Below are records; write all of them out exactly.

------ Source records ------

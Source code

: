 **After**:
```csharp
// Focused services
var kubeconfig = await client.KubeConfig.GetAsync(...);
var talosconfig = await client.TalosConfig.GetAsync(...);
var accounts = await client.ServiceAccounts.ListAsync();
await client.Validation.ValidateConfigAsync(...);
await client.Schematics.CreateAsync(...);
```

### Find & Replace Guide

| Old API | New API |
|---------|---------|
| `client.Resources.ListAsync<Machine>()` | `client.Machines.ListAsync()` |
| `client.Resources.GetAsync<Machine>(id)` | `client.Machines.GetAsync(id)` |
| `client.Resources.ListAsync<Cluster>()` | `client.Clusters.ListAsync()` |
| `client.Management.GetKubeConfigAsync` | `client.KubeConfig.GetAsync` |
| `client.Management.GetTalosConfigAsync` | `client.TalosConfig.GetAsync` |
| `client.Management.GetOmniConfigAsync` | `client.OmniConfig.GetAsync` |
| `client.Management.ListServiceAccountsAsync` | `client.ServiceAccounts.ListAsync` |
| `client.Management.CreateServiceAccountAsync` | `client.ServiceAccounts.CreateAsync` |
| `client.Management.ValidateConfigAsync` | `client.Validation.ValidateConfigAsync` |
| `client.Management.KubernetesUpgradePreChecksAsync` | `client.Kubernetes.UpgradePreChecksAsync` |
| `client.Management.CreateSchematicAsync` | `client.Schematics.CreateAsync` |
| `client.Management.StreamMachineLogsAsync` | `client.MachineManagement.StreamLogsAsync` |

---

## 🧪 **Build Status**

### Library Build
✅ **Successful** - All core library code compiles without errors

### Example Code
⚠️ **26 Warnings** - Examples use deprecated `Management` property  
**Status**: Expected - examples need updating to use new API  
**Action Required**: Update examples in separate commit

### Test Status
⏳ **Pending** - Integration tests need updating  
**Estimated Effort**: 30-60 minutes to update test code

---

------

**Answer to this exercise**
Source code

: **After**:
```csharp
// Focused services
var kubeconfig = await client.KubeConfig.GetAsync(...);
var talosconfig = await client.TalosConfig.GetAsync(...);
var accounts = await client.ServiceAccounts.ListAsync();
await client.Validation.ValidateConfigAsync(...);
await client.Schematics.CreateAsync(...);
```

### Find & Replace Guide

| Old API | New API |
|---------|---------|
| `client.Resources.ListAsync<Machine>()` | `client.Machines.ListAsync()` |
| `client.Resources.GetAsync<Machine>(id)` | `client.Machines.GetAsync(id)` |
| `client.Resources.ListAsync<Cluster>()` | `client.Clusters.ListAsync()` |
| `client.Management.GetKubeConfigAsync` | `client.KubeConfig.GetAsync` |
| `client.Management.GetTalosConfigAsync` | `client.TalosConfig.GetAsync` |
| `client.Management.GetOmniConfigAsync` | `client.OmniConfig.GetAsync` |
| `client.Management.ListServiceAccountsAsync` | `client.ServiceAccounts.ListAsync` |
| `client.Management.CreateServiceAccountAsync` | `client.ServiceAccounts.CreateAsync` |
| `client.Management.ValidateConfigAsync` | `client.Validation.ValidateConfigAsync` |
| `client.Management.KubernetesUpgradePreChecksAsync` | `client.Kubernetes.UpgradePreChecksAsync` |
| `client.Management.CreateSchematicAsync` | `client.Schematics.CreateAsync` |
| `client.Management.StreamMachineLogsAsync` | `client.MachineManagement.StreamLogsAsync` |

---

## 🧪 **Build Status**

### Library Build
✅ **Successful** - All core library code compiles without errors

### Example Code
⚠️ **26 Warnings** - Examples use deprecated `Management` property  
**Status**: Expected - examples need updating to use new API  
**Action Required**: Update examples in separate commit

### Test Status
⏳ **Pending** - Integration tests need updating  
**Estimated Effort**: 30-60 minutes to update test code

---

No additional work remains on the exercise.